Task prompt:
Reproduce exactly the final portion of the data: every line from the one containing "If you have" through the last line, inclusive.

Provided entries:

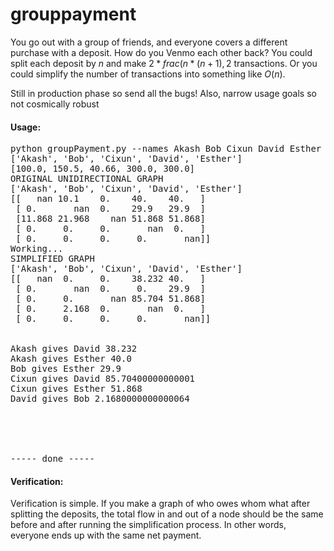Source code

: # grouppayment
You go out with a group of friends, and everyone covers a different purchase with a deposit. How do you Venmo each other back? You could split each deposit by $n$ and make $2*frac{(n*(n+1),2}$ transactions. Or you could simplify the number of transactions into something like $O(n)$.

Still in production phase so send all the bugs! Also, narrow usage goals so not cosmically robust


#### Usage:

<pre>
python groupPayment.py --names Akash Bob Cixun David Esther --deposits 100 150.5 40.66 300 300
[&apos;Akash&apos;, &apos;Bob&apos;, &apos;Cixun&apos;, &apos;David&apos;, &apos;Esther&apos;]
[100.0, 150.5, 40.66, 300.0, 300.0]
ORIGINAL UNIDIRECTIONAL GRAPH
[&apos;Akash&apos;, &apos;Bob&apos;, &apos;Cixun&apos;, &apos;David&apos;, &apos;Esther&apos;]
[[   nan 10.1    0.    40.    40.   ]
 [ 0.       nan  0.    29.9   29.9  ]
 [11.868 21.968    nan 51.868 51.868]
 [ 0.     0.     0.       nan  0.   ]
 [ 0.     0.     0.     0.       nan]]
Working...
SIMPLIFIED GRAPH
[&apos;Akash&apos;, &apos;Bob&apos;, &apos;Cixun&apos;, &apos;David&apos;, &apos;Esther&apos;]
[[   nan  0.     0.    38.232 40.   ]
 [ 0.       nan  0.     0.    29.9  ]
 [ 0.     0.       nan 85.704 51.868]
 [ 0.     2.168  0.       nan  0.   ]
 [ 0.     0.     0.     0.       nan]]


Akash gives David 38.232
Akash gives Esther 40.0
Bob gives Esther 29.9
Cixun gives David 85.70400000000001
Cixun gives Esther 51.868
David gives Bob 2.1680000000000064





----- done -----
</pre>



#### Verification:

Verification is simple. If you make a graph of who owes whom what after splitting the deposits, the total flow in and out of a node should be the same before and after running the simplification process. In other words, everyone ends up with the same net payment.


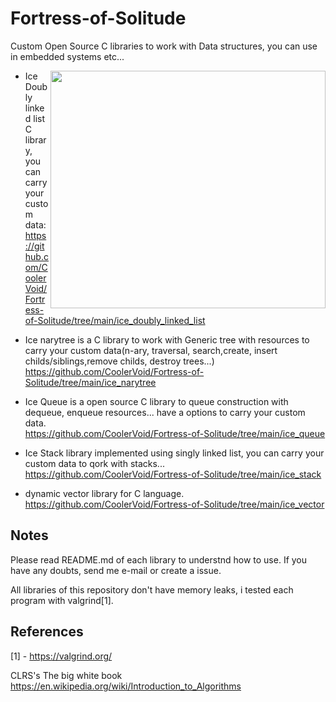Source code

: # Fortress-of-Solitude
Custom Open Source C libraries to work with Data structures, you can use in embedded systems etc...

<img align="right" width="440" height="380" src="https://cdn.pixabay.com/photo/2014/07/30/02/00/iceberg-404966_960_720.jpg">

- Ice Doubly linked list C library, you can carry your custom data:
https://github.com/CoolerVoid/Fortress-of-Solitude/tree/main/ice_doubly_linked_list


- Ice narytree is a C library to work with Generic tree with resources to carry your custom data(n-ary, traversal, search,create, insert childs/siblings,remove childs, destroy trees...)  
https://github.com/CoolerVoid/Fortress-of-Solitude/tree/main/ice_narytree

- Ice Queue is a open source C library to queue construction with dequeue, enqueue resources... have a options to carry your custom data.  
https://github.com/CoolerVoid/Fortress-of-Solitude/tree/main/ice_queue

- Ice Stack library implemented using singly linked list, you can carry your custom data to qork with stacks... 
https://github.com/CoolerVoid/Fortress-of-Solitude/tree/main/ice_stack

- dynamic vector library for C language.
https://github.com/CoolerVoid/Fortress-of-Solitude/tree/main/ice_vector

Notes
--

Please read README.md of each library to understnd how to use.
If you have any doubts, send me e-mail or create a issue.

All libraries of this repository don't have memory leaks, i tested each program with valgrind[1].

References
--
[1] - https://valgrind.org/

CLRS's  The big white book https://en.wikipedia.org/wiki/Introduction_to_Algorithms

Written solution:
If you have any doubts, send me e-mail or create a issue.

All libraries of this repository don't have memory leaks, i tested each program with valgrind[1].

References
--
[1] - https://valgrind.org/

CLRS's  The big white book https://en.wikipedia.org/wiki/Introduction_to_Algorithms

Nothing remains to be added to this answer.